(1) Under the California Constitution, whenever the Legislature or a state agency mandates a new program or higher level of service on any local government, including school districts, the state is required to provide a subvention of funds to reimburse the local government, with specified exceptions. Existing law establishes a procedure for local governmental agencies to file claims for reimbursement of these costs with the Commission on State Mandates. These procedures require the Controller to pay any eligible claim by August 15 or 45 days after the date the appropriation for the claim is effective, whichever is later.
This bill would change the date the Controller is required to pay any eligible claim to October 15 or 60 days after the date the appropriation for the claim is
effective, whichever date is later.
(2) Existing law authorizes the Director of Finance to reduce General Fund items of appropriation for state operations or suspend the effective date of cost-of-living adjustments or rate increases upon making certain determinations, according to specified criteria and subject to specified exceptions, and subject to submission to, and approval by, the voters at a statewide election of specified amendments to the California Constitution.
This bill would prohibit the director from reducing amounts appropriated for collective bargaining agreements, as specified. The bill would specify that these provisions would only become operative if specified amendments to the California Constitution are submitted to, and approved by, the voters at a statewide election.
(3) Existing law requires the Department of Personnel Administration to provide the extent to which, and establish the method by which, ordered overtime is compensated for state employees.
This bill would prohibit paid or unpaid leave from being considered as time worked by the employee for the purpose of computing cash compensation for overtime or compensating time off for overtime.
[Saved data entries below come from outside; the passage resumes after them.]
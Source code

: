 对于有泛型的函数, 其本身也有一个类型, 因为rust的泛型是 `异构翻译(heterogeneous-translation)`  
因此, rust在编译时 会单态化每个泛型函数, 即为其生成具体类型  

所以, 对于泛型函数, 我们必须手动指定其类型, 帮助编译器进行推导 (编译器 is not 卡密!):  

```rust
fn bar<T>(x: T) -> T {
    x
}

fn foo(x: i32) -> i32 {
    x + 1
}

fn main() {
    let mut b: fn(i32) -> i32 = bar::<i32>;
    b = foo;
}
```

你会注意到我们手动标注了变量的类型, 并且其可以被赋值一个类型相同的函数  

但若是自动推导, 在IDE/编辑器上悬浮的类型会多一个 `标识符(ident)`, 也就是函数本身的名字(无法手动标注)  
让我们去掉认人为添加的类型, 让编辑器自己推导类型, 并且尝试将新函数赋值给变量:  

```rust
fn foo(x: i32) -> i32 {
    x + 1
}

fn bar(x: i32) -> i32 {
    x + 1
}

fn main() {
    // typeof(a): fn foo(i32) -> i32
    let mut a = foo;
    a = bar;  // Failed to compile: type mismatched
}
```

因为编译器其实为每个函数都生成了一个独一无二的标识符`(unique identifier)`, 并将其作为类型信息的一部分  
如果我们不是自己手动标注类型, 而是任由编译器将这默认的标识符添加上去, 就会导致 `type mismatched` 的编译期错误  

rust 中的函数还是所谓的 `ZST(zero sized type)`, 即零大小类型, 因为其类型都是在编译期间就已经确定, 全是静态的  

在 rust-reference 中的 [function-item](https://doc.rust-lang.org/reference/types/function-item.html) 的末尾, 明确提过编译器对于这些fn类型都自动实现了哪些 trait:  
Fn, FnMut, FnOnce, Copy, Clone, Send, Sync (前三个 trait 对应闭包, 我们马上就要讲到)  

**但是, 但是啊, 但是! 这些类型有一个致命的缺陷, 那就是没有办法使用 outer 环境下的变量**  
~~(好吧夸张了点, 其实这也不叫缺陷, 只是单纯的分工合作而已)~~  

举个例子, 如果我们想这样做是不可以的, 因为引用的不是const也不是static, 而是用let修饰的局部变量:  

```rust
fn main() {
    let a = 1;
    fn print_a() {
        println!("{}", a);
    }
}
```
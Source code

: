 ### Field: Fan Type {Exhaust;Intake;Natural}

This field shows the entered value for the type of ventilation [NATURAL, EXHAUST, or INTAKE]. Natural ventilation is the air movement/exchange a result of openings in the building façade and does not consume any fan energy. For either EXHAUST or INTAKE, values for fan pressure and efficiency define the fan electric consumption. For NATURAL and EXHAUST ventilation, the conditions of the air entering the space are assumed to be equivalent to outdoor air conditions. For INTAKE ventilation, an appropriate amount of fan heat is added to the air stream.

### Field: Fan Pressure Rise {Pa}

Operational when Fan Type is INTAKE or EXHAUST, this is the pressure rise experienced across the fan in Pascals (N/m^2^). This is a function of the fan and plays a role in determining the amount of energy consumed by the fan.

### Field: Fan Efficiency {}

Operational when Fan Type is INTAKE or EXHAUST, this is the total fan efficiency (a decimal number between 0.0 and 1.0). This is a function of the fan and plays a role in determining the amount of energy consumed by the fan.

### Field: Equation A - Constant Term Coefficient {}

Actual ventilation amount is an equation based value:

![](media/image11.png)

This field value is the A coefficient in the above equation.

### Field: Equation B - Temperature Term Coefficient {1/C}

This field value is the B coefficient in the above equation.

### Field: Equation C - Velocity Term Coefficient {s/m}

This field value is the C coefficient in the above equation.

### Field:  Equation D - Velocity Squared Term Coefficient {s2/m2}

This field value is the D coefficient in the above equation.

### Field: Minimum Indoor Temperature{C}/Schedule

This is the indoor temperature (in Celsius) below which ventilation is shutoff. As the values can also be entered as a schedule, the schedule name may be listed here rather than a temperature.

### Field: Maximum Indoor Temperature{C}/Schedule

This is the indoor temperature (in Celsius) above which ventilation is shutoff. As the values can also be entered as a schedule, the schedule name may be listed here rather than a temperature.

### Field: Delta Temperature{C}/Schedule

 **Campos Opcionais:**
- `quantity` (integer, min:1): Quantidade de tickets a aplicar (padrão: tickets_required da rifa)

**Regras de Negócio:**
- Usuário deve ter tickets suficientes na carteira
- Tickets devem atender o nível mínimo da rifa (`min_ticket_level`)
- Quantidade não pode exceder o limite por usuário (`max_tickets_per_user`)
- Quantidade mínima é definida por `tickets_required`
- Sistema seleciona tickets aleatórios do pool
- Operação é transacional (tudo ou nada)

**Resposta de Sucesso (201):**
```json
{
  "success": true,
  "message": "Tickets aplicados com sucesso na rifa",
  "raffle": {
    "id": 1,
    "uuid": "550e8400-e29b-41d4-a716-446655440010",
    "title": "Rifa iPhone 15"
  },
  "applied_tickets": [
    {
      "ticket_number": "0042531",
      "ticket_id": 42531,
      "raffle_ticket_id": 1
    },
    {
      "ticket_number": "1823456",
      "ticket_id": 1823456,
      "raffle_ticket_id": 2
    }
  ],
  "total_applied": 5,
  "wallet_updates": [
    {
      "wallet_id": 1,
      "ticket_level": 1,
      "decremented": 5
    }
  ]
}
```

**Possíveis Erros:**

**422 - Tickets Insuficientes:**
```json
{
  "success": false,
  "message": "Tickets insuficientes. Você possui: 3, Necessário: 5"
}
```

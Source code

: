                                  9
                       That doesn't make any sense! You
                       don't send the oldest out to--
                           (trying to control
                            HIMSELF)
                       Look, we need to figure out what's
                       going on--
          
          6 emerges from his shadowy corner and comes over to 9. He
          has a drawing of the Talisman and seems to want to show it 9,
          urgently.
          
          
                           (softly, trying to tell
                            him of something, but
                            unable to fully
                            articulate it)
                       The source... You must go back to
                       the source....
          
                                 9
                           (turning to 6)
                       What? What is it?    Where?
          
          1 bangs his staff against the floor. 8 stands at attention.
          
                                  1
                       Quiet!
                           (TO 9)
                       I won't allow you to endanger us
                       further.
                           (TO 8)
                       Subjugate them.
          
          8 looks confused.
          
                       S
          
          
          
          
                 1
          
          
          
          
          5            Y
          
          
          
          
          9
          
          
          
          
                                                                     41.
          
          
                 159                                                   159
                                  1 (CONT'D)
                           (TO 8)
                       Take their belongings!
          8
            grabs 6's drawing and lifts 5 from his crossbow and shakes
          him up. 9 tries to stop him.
(4) Existing law provides that state employees are entitled to specified holidays. Existing law provides that any employee who may be required to work on any of those holidays, and who does work on any of those holidays, shall be entitled to be paid compensation or given compensating time off for that work in accordance with the assigned workweek group of the employee’s
classification.
This bill, effective February 1, 2009, or the date these provisions take effect, whichever is later, would reduce the number of holidays to which state employees are entitled by eliminating the holidays commonly known as Lincoln Day and Columbus Day. The bill would provide that any state employee who works on any of those remaining holidays shall be entitled to receive straight-time pay and 8 hours of holiday credit. The bill would add provisions regarding the use of holiday credit and the holidays to which persons employed less than full time are entitled.
(5) The Senior Citizens and Disabled Citizens Property Tax Postponement Law allows senior citizens and disabled persons to file with the Controller a claim to postpone the payment of ad valorem property taxes, special assessments, and fees and other
charges, where household income, as defined, does not exceed specified amounts.
This bill would prohibit the filing of a claim for postponement on or after the effective date of the act, and would prohibit the Controller from accepting applications for postponement on or after that date.
(6) Existing law requires state excise fuel tax revenues to be deposited in various accounts and to be allocated, in part, for various purposes, including the cost of collection and authorized refunds. Existing law requires the balance of these funds remaining after authorized deductions to be transferred to, and deposited monthly in, the Highway Users Tax Account in the Transportation Tax Fund. Existing law provides for annual and monthly apportionment by the Controller of specified revenues in the Highway Users Tax Account to counties
and cities for the transportation purposes authorized by Article XIX of the California Constitution.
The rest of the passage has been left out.